The newly introduced trick: the distillation token. What is distillation?
Knowledge distillation refers to the idea of model compression by teaching a smaller network, step by step, exactly what to do using a bigger already trained network. The ‘soft labels’ refer to the output feature maps by the bigger network after every convolution layer. The smaller network is then trained to learn the exact behavior of the bigger network by trying to replicate it’s outputs at every level (not just the final loss).
Source: Prakhar Ganesh
This is quite fascinating, just like in the real world we have teachers, in ML we have bigger smaller networks mimicking larger networks to learn from them.
Typical visual transformers use the concept of a trainable vector called the class token. This token attempts to replace conventional pooling layers that can be found in Convolutional Neural Networks. It boosts the model’s performance and spreads out the information from image patches.
Facebook adds a distillation token that interacts with this class token and other initial embeddings at the start to boost the self-attention mechanism of the model. This token is a trainable vector that is being learned during training.
Its objective is to minimize the Kullback-Leibler (KL) divergence between the softmax of the teacher and the softmax of the student model, (this is called soft distillation). All you need to know about the KL divergence is that it measures the difference between 2 distributions.
So essentially, this distillation token tries to minimize the difference in the information of the student network and the teacher network. This is quite an impressive and novel strategy!
They have also verified  that the usefulness of this new token by attempting to add a class token (instead of the distillation token). The result was worse performance.
Note that the teacher network here is a Convolutional Neural Network.

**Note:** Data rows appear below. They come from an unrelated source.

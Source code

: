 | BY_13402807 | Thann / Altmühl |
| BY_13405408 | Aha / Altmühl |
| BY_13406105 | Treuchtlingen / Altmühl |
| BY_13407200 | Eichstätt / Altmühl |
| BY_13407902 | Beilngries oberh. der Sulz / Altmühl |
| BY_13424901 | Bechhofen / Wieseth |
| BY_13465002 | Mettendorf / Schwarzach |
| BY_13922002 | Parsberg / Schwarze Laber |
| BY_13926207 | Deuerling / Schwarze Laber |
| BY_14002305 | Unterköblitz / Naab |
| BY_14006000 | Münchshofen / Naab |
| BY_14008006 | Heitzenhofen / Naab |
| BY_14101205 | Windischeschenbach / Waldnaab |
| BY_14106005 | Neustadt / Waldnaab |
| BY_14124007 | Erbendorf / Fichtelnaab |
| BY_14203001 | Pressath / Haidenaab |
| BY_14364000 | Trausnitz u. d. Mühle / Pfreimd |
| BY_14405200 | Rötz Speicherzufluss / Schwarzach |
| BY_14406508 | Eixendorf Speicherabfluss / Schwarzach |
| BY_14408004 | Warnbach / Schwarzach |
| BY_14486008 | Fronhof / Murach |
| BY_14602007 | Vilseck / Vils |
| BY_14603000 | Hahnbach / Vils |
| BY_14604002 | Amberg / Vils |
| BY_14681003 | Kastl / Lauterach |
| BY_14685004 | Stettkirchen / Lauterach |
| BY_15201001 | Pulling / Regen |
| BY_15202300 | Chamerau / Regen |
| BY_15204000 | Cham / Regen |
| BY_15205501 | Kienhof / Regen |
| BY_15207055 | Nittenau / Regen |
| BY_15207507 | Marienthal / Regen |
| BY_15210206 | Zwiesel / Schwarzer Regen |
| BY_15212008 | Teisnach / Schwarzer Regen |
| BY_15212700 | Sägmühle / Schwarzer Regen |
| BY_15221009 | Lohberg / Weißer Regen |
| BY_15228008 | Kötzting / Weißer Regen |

One of the best things about this paper is that Facebook has released the full code, dataset, paper, and pretty much everything. They released 3 different models of different sizes. And as you can see from the graph, they all perform quite well even compared to one of the best and most recent networks, EfficientNet.
In summary, I think these are the 3 main tricks to Facebook’s achievement:
- The power of visual transformers and attention
- Replacing word embeddings with patch embeddings through a distillation token
- Not relying on convolutions
There is no such thing as a perfect model, I am sure this model has a few flaws. However, it’s quite interesting to see what the top AI researchers are doing. I hope you got the intuition behind the distillation token trick so that you can be inventing your own tricks in your ML projects!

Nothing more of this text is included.